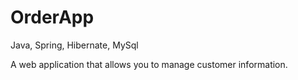 # OrderApp
Java, Spring, Hibernate, MySql

A web application that allows you to manage customer information.
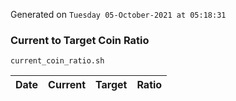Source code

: Generated on `Tuesday 05-October-2021 at 05:18:31`

### Current to Target Coin Ratio
`current_coin_ratio.sh`

Date|Current|Target|Ratio
---|---|---|---
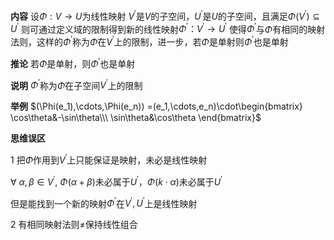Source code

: **内容**
设$\Phi:V\rightarrow U$为线性映射
$V^\prime$是$V$的子空间，$U^\prime$是$U$的子空间，且满足$\Phi(V^\prime)\subseteq U^\prime$
则可通过定义域的限制得到新的线性映射$\Phi^\prime：V^\prime\rightarrow U^\prime$
使得$\Phi^\prime$与$\Phi$有相同的映射法则，这样的$\Phi^\prime$称为$\Phi$在$V^\prime$上的限制，进一步，若$\Phi$是单射则$\Phi^\prime$也是单射

**推论**
若$\Phi$是单射，则$\Phi^\prime$也是单射

**说明**
$\Phi^\prime$称为$\Phi$在子空间$V^\prime$上的限制

**举例**
$(\Phi(e_1),\cdots,\Phi(e_n))
=(e_1,\cdots,e_n)\cdot\begin{bmatrix}
\cos\theta&-\sin\theta\\\ 
\sin\theta&\cos\theta
\end{bmatrix}$

**思维误区**

1 把$\Phi$作用到$V^\prime$上只能保证是映射，未必是线性映射

$\forall\ \alpha,\beta\in V^\prime,\ \Phi(\alpha+\beta)$未必属于$U^\prime$，$\Phi(k\cdot\alpha)$未必属于$U^\prime$

但是能找到一个新的映射$\Phi^\prime$在$V^\prime,U^\prime$上是线性映射

2 有相同映射法则$\neq$保持线性组合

****************

Your assignment: Your answer should be every line from the material above in which the word "rightarrow" appears.

Task answer:
设$\Phi:V\rightarrow U$为线性映射
则可通过定义域的限制得到新的线性映射$\Phi^\prime：V^\prime\rightarrow U^\prime$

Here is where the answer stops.